Fioricet is a prescription medication used to relieve tension headaches. It works by relaxing muscle contractions that can result in mild to moderate head pain.
Fioricet is a combination of three ingredients: the pain reliever acetaminophen; butalbital, a barbiturate; and caffeine, a stimulant.
The Food and Drug Administration (FDA) approved Fioricet in 1984. Novartis Pharmaceuticals was the original manufacturer. In 2003, Watson Pharmaceuticals bought the rights to Fioricet (Watson is now known as Actavis).
Fioricet is currently available from many manufacturers as a generic.
The original formulation of Fioricet included 50 milligrams (mg) of butalbital, 40 mg of caffeine, and 325 mg of acetaminophen.
However, in 2011 the FDA asked makers of prescription combination drugs with acetaminophen to limit the amount of that drug to no more than 325 mg in each tablet by 2014. This action was taken to protect consumers from severe liver damage, a risk linked with taking too much acetaminophen.

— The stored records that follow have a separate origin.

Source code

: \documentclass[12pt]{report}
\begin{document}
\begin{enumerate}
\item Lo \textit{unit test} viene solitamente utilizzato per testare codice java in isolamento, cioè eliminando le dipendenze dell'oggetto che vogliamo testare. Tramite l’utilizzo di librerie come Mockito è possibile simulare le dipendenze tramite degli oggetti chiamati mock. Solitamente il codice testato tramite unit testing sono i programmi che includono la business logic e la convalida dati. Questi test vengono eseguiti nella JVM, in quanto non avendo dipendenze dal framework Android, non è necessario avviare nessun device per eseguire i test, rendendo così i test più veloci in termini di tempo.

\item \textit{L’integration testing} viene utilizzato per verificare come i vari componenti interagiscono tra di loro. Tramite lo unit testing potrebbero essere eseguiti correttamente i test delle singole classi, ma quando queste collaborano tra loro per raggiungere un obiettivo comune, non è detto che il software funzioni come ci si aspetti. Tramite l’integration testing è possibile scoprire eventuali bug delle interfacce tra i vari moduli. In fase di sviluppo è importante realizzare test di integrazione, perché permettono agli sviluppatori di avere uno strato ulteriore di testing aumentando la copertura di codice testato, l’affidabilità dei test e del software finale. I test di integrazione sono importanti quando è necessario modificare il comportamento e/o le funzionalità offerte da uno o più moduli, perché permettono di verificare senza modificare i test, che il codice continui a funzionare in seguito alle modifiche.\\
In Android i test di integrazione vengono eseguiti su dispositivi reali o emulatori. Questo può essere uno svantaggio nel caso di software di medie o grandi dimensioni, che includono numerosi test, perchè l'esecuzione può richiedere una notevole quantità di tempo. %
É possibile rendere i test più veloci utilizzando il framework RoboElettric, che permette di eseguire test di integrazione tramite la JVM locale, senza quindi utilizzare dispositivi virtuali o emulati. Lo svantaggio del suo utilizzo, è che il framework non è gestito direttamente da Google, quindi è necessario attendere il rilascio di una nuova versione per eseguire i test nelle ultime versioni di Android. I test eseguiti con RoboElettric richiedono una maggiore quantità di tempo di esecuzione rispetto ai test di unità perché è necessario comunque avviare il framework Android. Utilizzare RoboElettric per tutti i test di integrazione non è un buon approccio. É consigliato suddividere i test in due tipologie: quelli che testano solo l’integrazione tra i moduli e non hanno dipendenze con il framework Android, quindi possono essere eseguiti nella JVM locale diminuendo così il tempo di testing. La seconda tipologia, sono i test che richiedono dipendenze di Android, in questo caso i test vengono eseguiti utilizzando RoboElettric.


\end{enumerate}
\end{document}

Today Fioricet includes 320 mg of acetaminophen, though some versions of the product sold online still have 325 mg.
The Fioricet ‘High’ and Abuse
The butalbital in Fioricet belongs to a class of drugs called barbiturates, a central nervous system depressant. Like other barbiturates, it has the potential to cause physical and psychological dependence, which can lead to abuse.
Those who use too much Fioricet may report feeling so relaxed and stress-free that they seek out the drug as a way to get high. Some describe it as feeling intoxicated. However, users can feel depressed and “crash” once the effects wear off.
Fioricet with Codeine
Another formula, Fioricet with codeine, is also made by Actavis to treat tension headaches. It contains 30 mg of codeine in addition to the other three drugs, and has an increased acetaminophen dose of 325 mg.
Fioricet with codeine carries a black-box warning about liver toxicity, and about the risk of respiratory problems and death in children caused by codeine.
Fioricet carries a black-box warning cautioning users about the link of acetaminophen to acute liver failure. In some cases, users of Fioricet have needed a liver transplant; in other cases, use of Fioricet has proven fatal.
Most problems have occurred with an acetaminophen dose of more than 4,000 mg a day. Those affected are often taking more than one product containing acetaminophen at the same time or have underlying liver disease.
Another caution concerns butalbital, which may be habit-forming and therefore has the potential to be abused.
Those with a condition known as porphyria, a rare hereditary blood disorder, should not use Fioricet.